15 de Dezembro de 2017

A cooperada Paula Silva e o Pronaf

11 de Junho de 2014, por ASCOM - Agrocoop
Com recursos do Pronaf, família estrutura propriedade
A cooperada Paula Silva e o Pronaf

Com o desejo de melhor estruturar a produção orgânica e agroecológica de hortaliças e verduras e, ainda, a criação de carneiros, a família da produtora Paula Silva Ferreira, de 31 anos, acessou em 2013 a linha de crédito emergencial do Programa Nacional de Fortalecimento da Agricultura Familiar (Pronaf), pela primeira vez.
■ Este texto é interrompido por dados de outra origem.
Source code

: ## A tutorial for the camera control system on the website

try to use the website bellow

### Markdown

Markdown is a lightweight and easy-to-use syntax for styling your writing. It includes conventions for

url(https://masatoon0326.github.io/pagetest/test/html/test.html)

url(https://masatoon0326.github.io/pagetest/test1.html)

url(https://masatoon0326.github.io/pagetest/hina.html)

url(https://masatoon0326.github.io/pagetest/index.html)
O recurso, de aproximadamente R$ 9 mil, foi usado para comprar e instalar uma bomba de sucção mais potente para o poço artesiano que abastece a propriedade que está localizada na comunidade de Lagoa Funda, em Barro Alto, a menos de 520 quilômetros de Salvador.
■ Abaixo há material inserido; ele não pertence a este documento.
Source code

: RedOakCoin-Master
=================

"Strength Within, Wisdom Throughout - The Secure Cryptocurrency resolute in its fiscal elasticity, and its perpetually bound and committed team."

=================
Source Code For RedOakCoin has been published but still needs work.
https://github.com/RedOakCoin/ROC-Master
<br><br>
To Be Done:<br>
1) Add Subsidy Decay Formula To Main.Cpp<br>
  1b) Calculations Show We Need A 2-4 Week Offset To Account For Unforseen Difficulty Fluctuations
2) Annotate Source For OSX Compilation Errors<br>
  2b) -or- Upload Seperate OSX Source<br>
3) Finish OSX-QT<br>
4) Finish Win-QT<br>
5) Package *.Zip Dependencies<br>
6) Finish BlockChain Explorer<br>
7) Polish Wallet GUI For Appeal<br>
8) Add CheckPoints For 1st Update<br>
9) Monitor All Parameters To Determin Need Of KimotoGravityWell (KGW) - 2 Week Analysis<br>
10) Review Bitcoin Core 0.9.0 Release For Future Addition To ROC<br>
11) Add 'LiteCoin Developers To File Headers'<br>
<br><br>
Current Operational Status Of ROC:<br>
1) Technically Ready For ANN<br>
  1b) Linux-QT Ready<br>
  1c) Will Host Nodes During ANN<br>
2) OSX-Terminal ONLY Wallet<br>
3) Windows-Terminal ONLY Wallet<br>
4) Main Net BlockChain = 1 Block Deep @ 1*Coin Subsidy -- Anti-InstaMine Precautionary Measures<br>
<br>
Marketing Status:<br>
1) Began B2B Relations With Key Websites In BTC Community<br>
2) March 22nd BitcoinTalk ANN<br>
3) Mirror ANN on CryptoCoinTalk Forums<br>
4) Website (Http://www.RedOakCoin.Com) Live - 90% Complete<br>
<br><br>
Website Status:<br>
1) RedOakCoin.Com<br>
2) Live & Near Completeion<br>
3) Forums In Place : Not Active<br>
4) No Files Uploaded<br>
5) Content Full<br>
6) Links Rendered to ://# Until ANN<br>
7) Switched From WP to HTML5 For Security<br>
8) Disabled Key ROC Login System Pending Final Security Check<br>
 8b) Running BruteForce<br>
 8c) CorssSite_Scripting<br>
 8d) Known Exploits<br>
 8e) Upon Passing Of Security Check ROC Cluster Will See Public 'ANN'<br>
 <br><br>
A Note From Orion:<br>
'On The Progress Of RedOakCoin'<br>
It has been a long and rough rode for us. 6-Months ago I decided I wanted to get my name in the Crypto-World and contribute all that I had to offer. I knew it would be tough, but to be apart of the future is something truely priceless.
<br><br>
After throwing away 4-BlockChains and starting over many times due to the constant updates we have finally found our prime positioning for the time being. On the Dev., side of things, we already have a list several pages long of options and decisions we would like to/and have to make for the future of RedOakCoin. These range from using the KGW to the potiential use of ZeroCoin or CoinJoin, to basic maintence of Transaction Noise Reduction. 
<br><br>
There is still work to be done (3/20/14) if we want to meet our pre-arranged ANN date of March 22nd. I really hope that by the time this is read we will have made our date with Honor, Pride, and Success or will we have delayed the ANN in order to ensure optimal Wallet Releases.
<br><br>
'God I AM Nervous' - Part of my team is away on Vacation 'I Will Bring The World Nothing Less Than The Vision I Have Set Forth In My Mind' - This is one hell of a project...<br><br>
Além de aprimorar a irrigação, o valor financiado possibilitou à família investir no cultivo de um hectare de mamona, escolhido estrategicamente. “Plantamos mamona porque podemos vender o caroço por um preço bom e ainda ficar com a palha da planta para fazer a adubação do nosso cultivo”, conta.

“Minha propriedade é de 3,9 hectares. A partir da irrigação, conseguimos cultivar nesse espaço e em mais 2,5 hectares, que é a terra do meu pai e fica do lado da minha. Com isso, tivemos um aumento significativo na produção e nas vendas. Em 2013, chegamos a gerar R$ 3,4 mil por mês. Este ano, acredito que vamos atingir aproximadamente R$ 5 mil mensais”, explica Paula, que hoje está à frente da produção da família, juntamente com o irmão de 24 anos.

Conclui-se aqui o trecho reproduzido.